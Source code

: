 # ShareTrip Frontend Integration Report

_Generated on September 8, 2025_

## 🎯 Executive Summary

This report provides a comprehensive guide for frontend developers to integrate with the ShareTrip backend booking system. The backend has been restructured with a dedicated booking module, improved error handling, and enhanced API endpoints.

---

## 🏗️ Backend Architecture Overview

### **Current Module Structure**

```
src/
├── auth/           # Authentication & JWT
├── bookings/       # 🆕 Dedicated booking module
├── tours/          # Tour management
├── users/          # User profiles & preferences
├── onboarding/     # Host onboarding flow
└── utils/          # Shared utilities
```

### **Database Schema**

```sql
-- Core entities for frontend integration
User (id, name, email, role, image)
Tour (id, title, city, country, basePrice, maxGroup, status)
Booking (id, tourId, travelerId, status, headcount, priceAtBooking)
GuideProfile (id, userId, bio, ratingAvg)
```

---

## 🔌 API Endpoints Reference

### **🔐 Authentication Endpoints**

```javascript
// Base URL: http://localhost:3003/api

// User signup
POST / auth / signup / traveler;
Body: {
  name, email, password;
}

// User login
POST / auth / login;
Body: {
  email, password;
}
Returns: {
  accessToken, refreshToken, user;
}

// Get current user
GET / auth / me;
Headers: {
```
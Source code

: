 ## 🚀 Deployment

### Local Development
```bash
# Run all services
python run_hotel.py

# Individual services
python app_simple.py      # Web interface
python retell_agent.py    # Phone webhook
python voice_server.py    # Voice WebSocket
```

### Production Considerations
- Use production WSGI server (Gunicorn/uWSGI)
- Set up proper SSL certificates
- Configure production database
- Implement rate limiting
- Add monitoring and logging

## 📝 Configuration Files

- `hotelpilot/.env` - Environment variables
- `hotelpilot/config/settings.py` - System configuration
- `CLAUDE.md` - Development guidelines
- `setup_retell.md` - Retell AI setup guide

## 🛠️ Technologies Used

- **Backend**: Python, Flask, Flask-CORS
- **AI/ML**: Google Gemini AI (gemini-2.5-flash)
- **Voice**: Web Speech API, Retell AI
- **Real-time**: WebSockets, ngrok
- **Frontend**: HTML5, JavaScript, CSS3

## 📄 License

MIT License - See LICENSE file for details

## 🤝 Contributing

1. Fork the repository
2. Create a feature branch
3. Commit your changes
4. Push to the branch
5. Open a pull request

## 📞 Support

===

Try it>
In the answer, each entry from the listing must be transcribed exactly.

Completed task>
Source code

: # ShareTrip Frontend Integration Report

_Generated on September 8, 2025_

## 🎯 Executive Summary

This report provides a comprehensive guide for frontend developers to integrate with the ShareTrip backend booking system. The backend has been restructured with a dedicated booking module, improved error handling, and enhanced API endpoints.

---

## 🏗️ Backend Architecture Overview

### **Current Module Structure**

```
src/
├── auth/           # Authentication & JWT
├── bookings/       # 🆕 Dedicated booking module
├── tours/          # Tour management
├── users/          # User profiles & preferences
├── onboarding/     # Host onboarding flow
└── utils/          # Shared utilities
```

### **Database Schema**

```sql
-- Core entities for frontend integration
User (id, name, email, role, image)
Tour (id, title, city, country, basePrice, maxGroup, status)
Booking (id, tourId, travelerId, status, headcount, priceAtBooking)
GuideProfile (id, userId, bio, ratingAvg)
```

---

## 🔌 API Endpoints Reference

### **🔐 Authentication Endpoints**

```javascript
// Base URL: http://localhost:3003/api

// User signup
POST / auth / signup / traveler;
Body: {
  name, email, password;
}

// User login
POST / auth / login;
Body: {
  email, password;
}
Returns: {
  accessToken, refreshToken, user;
}

// Get current user
GET / auth / me;
Headers: {
```
Source code

: ## 🚀 Deployment

### Local Development
```bash
# Run all services
python run_hotel.py

# Individual services
python app_simple.py      # Web interface
python retell_agent.py    # Phone webhook
python voice_server.py    # Voice WebSocket
```

### Production Considerations
- Use production WSGI server (Gunicorn/uWSGI)
- Set up proper SSL certificates
- Configure production database
- Implement rate limiting
- Add monitoring and logging

## 📝 Configuration Files

- `hotelpilot/.env` - Environment variables
- `hotelpilot/config/settings.py` - System configuration
- `CLAUDE.md` - Development guidelines
- `setup_retell.md` - Retell AI setup guide

## 🛠️ Technologies Used

- **Backend**: Python, Flask, Flask-CORS
- **AI/ML**: Google Gemini AI (gemini-2.5-flash)
- **Voice**: Web Speech API, Retell AI
- **Real-time**: WebSockets, ngrok
- **Frontend**: HTML5, JavaScript, CSS3

## 📄 License

MIT License - See LICENSE file for details

## 🤝 Contributing

1. Fork the repository
2. Create a feature branch
3. Commit your changes
4. Push to the branch
5. Open a pull request

## 📞 Support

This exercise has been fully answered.